[Exercise data]

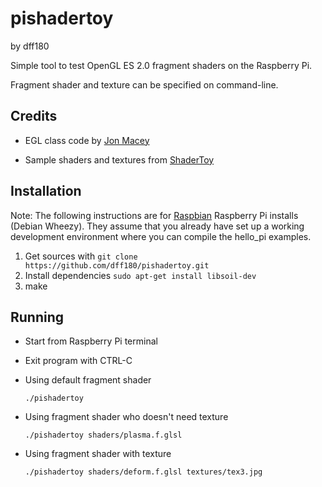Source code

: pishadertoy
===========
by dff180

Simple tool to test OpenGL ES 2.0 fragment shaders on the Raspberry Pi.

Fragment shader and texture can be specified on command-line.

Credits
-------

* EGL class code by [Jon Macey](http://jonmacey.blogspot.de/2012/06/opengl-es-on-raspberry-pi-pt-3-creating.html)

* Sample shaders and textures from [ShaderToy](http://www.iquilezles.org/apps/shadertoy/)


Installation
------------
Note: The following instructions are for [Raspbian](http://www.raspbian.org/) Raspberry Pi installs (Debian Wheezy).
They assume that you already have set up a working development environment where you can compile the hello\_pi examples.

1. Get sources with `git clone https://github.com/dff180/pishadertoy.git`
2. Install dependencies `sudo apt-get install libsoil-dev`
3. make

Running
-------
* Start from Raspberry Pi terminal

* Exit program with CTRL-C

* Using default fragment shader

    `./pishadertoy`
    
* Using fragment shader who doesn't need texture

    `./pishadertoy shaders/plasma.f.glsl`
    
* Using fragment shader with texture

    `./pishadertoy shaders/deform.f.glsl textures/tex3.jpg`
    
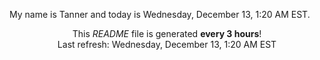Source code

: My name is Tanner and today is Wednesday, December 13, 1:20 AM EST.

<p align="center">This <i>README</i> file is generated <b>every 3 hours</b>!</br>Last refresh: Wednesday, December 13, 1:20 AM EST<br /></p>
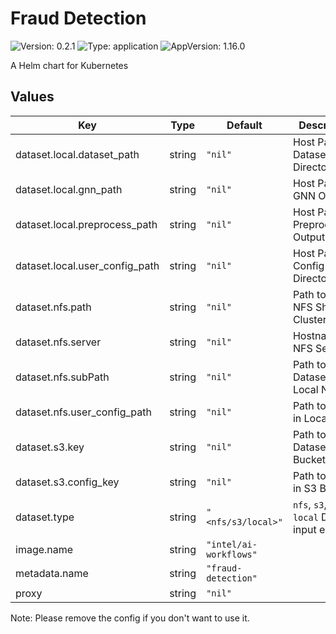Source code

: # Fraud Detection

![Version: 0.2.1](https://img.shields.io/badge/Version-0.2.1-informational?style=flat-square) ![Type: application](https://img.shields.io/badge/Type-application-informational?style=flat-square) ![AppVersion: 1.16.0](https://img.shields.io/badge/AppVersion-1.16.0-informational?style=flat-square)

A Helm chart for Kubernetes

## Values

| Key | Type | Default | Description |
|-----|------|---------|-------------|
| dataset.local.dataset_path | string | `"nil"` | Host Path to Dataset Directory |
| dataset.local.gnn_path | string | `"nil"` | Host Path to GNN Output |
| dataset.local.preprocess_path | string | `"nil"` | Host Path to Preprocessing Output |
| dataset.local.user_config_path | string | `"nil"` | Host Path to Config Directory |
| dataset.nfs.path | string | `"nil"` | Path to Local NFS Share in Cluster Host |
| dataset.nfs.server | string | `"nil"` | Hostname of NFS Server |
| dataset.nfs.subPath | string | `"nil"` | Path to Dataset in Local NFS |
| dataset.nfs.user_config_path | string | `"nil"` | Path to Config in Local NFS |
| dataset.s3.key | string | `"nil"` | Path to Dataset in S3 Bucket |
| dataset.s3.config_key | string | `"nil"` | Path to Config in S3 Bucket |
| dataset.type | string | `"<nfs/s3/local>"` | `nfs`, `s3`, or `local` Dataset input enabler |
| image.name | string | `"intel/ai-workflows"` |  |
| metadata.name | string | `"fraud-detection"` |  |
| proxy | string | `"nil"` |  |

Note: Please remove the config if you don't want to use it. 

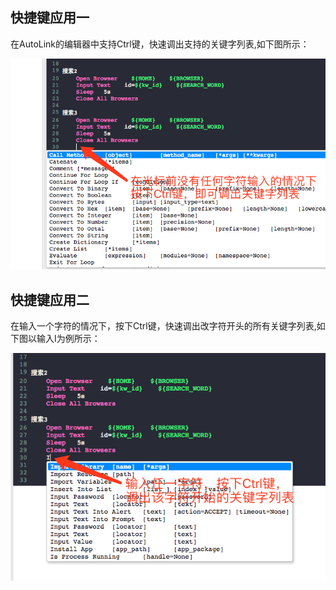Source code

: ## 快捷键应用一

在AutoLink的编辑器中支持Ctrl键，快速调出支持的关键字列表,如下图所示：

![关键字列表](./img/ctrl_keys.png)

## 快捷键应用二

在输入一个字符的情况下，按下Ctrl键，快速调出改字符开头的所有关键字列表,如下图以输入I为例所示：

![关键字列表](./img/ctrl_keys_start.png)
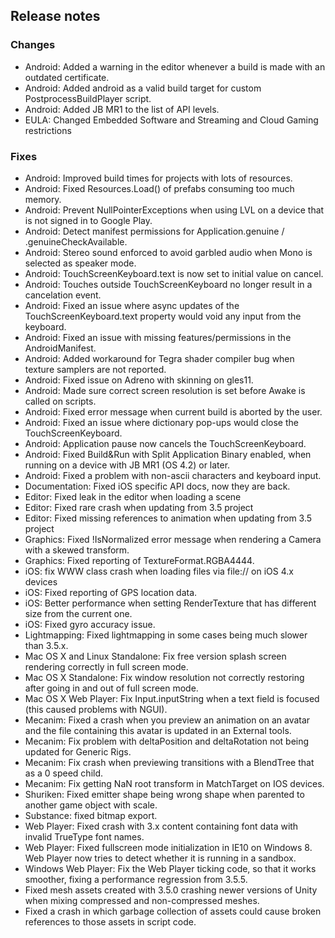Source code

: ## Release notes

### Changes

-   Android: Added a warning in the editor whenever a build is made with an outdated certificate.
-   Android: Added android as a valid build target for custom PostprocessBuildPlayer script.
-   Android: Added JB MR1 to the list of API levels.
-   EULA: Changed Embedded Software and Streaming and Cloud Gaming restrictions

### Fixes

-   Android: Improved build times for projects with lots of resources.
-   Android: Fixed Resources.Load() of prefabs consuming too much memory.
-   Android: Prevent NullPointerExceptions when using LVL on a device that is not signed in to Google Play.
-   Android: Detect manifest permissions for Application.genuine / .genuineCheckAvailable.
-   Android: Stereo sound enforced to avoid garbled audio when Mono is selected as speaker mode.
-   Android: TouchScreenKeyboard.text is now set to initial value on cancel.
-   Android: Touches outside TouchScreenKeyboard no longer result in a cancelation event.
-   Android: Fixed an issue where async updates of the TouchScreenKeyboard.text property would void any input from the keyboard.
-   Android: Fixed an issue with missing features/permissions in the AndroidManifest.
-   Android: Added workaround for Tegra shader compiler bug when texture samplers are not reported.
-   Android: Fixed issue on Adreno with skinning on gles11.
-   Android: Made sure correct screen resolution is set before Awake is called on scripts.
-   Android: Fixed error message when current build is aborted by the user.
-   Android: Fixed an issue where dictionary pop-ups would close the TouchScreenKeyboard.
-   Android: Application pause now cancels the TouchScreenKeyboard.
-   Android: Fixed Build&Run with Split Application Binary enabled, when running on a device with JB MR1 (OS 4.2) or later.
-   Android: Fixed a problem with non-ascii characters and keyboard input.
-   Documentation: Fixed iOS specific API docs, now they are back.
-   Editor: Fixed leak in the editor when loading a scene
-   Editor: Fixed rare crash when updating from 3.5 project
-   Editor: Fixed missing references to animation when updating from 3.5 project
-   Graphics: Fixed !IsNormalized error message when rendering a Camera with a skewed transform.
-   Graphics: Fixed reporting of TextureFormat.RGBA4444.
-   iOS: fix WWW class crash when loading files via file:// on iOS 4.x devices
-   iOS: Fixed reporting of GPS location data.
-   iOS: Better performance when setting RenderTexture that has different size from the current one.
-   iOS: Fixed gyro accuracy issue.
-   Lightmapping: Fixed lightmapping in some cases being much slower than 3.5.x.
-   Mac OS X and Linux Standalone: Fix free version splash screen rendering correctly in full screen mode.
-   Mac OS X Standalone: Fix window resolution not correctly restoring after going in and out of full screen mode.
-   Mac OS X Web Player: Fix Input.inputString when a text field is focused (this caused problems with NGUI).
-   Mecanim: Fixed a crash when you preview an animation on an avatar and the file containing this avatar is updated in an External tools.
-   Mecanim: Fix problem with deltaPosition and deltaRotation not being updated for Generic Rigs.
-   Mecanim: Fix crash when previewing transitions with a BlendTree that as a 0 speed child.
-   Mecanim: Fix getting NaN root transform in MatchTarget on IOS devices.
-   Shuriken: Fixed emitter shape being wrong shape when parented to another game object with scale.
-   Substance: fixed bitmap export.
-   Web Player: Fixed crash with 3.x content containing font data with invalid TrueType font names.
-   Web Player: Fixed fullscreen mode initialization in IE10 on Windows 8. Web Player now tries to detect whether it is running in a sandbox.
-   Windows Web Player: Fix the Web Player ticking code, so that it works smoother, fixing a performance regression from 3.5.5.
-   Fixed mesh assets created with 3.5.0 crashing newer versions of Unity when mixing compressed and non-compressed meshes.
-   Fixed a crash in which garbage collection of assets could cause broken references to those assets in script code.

[/Exercise data]
[Exercise data]

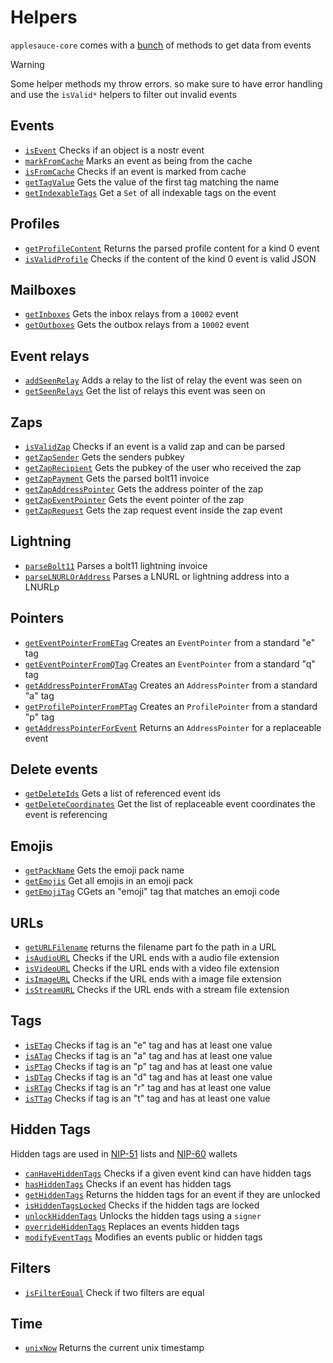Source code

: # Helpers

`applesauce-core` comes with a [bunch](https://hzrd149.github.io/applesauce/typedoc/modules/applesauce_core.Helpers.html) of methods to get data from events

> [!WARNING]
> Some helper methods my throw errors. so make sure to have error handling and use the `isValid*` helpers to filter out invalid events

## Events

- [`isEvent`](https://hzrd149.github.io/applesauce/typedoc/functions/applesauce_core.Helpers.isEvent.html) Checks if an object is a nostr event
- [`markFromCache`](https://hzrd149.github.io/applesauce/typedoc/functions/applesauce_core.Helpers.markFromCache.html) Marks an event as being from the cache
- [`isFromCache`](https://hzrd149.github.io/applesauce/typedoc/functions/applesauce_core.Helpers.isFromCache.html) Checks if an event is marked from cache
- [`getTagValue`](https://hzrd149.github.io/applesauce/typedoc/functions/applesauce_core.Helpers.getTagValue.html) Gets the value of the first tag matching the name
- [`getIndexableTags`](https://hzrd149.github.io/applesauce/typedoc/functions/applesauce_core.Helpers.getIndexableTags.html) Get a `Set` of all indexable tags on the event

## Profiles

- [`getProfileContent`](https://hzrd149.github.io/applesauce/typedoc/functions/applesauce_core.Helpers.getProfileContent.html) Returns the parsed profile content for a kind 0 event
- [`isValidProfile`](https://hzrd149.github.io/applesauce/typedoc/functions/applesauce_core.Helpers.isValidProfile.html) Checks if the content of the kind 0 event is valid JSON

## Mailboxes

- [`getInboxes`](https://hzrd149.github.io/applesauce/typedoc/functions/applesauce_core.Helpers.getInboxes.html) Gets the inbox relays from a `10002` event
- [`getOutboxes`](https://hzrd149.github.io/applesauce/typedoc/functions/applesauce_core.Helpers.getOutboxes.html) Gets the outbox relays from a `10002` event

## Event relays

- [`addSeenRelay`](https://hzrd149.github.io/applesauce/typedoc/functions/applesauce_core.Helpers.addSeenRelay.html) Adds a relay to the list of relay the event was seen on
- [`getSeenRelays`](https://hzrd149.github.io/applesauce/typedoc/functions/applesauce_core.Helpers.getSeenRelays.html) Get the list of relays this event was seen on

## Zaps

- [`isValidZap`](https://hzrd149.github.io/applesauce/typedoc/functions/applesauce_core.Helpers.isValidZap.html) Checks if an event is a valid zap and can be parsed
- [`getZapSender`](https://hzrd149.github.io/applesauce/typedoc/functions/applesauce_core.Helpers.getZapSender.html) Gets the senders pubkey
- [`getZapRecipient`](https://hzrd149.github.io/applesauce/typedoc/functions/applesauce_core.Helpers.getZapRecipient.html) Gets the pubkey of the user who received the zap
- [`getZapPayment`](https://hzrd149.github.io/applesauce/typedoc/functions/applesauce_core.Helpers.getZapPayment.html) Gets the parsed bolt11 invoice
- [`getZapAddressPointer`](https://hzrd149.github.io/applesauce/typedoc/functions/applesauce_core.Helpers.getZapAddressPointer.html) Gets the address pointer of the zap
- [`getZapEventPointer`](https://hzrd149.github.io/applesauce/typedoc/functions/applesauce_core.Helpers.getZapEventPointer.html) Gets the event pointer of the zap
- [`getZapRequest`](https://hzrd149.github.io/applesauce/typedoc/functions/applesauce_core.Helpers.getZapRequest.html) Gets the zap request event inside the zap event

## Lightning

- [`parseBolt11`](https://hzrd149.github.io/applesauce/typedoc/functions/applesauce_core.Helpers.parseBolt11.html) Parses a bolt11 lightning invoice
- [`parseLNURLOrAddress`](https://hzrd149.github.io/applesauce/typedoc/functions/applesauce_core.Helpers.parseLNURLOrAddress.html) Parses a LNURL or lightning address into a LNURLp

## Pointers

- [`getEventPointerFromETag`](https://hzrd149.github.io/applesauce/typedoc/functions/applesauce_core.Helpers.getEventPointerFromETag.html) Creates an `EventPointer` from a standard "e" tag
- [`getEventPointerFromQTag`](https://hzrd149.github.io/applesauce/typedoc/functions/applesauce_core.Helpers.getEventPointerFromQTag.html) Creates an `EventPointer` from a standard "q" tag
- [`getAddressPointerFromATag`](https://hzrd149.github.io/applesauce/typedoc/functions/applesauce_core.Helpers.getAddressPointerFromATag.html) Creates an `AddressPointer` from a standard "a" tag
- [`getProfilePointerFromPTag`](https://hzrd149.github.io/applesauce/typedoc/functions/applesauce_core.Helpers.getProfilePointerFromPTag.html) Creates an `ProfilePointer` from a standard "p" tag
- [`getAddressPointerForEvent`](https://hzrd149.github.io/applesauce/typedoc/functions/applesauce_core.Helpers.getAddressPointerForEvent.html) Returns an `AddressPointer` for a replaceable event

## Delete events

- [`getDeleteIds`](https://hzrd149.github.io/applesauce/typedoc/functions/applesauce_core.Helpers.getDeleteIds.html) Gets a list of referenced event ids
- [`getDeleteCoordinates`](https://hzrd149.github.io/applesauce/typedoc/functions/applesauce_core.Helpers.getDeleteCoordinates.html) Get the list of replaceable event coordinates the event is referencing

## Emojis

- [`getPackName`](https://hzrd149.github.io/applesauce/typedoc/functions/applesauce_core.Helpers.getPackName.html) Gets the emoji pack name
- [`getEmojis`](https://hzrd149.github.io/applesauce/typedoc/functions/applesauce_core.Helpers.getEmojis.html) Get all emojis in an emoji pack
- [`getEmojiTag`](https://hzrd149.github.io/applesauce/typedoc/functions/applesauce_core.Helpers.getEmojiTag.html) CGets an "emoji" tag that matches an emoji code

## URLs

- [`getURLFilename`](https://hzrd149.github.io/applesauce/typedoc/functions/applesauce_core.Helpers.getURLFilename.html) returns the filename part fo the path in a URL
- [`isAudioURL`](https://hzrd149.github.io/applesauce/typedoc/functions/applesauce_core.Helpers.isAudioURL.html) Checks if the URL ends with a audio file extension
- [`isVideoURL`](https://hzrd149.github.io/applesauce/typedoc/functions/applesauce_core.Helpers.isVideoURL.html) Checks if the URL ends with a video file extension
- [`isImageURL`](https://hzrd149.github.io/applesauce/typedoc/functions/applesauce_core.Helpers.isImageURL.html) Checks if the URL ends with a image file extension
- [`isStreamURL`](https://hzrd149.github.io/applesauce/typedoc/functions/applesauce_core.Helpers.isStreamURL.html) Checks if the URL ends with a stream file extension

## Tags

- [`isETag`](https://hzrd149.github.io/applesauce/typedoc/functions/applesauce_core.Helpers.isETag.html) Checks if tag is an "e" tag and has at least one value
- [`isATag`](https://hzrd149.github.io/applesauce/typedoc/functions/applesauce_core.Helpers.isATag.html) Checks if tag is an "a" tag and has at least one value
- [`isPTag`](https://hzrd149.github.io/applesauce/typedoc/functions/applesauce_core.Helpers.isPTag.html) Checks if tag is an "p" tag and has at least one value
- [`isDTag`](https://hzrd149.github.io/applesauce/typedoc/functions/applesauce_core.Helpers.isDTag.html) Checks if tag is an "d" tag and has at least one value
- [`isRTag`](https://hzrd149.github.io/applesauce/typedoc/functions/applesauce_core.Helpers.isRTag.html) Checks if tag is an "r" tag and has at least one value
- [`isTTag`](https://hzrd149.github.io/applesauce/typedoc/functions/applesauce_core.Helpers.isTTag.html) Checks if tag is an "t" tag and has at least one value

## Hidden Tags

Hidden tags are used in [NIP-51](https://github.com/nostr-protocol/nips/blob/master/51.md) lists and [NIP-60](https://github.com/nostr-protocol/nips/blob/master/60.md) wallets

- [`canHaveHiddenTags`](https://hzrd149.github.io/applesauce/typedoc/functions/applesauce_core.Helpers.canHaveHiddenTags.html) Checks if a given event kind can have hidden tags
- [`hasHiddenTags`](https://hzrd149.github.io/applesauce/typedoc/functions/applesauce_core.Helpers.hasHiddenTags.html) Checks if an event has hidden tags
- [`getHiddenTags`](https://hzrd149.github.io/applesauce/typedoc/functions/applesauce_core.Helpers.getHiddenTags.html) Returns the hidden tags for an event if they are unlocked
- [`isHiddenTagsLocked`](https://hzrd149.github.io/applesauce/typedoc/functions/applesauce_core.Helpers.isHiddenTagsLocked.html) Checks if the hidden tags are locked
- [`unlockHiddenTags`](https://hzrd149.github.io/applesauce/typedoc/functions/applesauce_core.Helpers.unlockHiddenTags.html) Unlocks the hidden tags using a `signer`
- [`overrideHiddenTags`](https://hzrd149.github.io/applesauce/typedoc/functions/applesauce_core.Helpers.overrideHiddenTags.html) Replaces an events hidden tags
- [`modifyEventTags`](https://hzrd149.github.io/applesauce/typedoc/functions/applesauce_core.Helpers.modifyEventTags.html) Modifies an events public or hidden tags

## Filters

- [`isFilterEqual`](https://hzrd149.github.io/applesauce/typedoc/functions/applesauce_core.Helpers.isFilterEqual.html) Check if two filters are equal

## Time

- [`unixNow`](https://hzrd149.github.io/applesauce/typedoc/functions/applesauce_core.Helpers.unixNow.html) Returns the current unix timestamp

[/Exercise data]

Problem to solve: Take the lines above from the one containing "in the AndroidManifest." down to the one containing "called on scripts.", and transcribe them exactly, both ends included.

Answer to this problem:
-   Android: Fixed an issue with missing features/permissions in the AndroidManifest.
-   Android: Added workaround for Tegra shader compiler bug when texture samplers are not reported.
-   Android: Fixed issue on Adreno with skinning on gles11.
-   Android: Made sure correct screen resolution is set before Awake is called on scripts.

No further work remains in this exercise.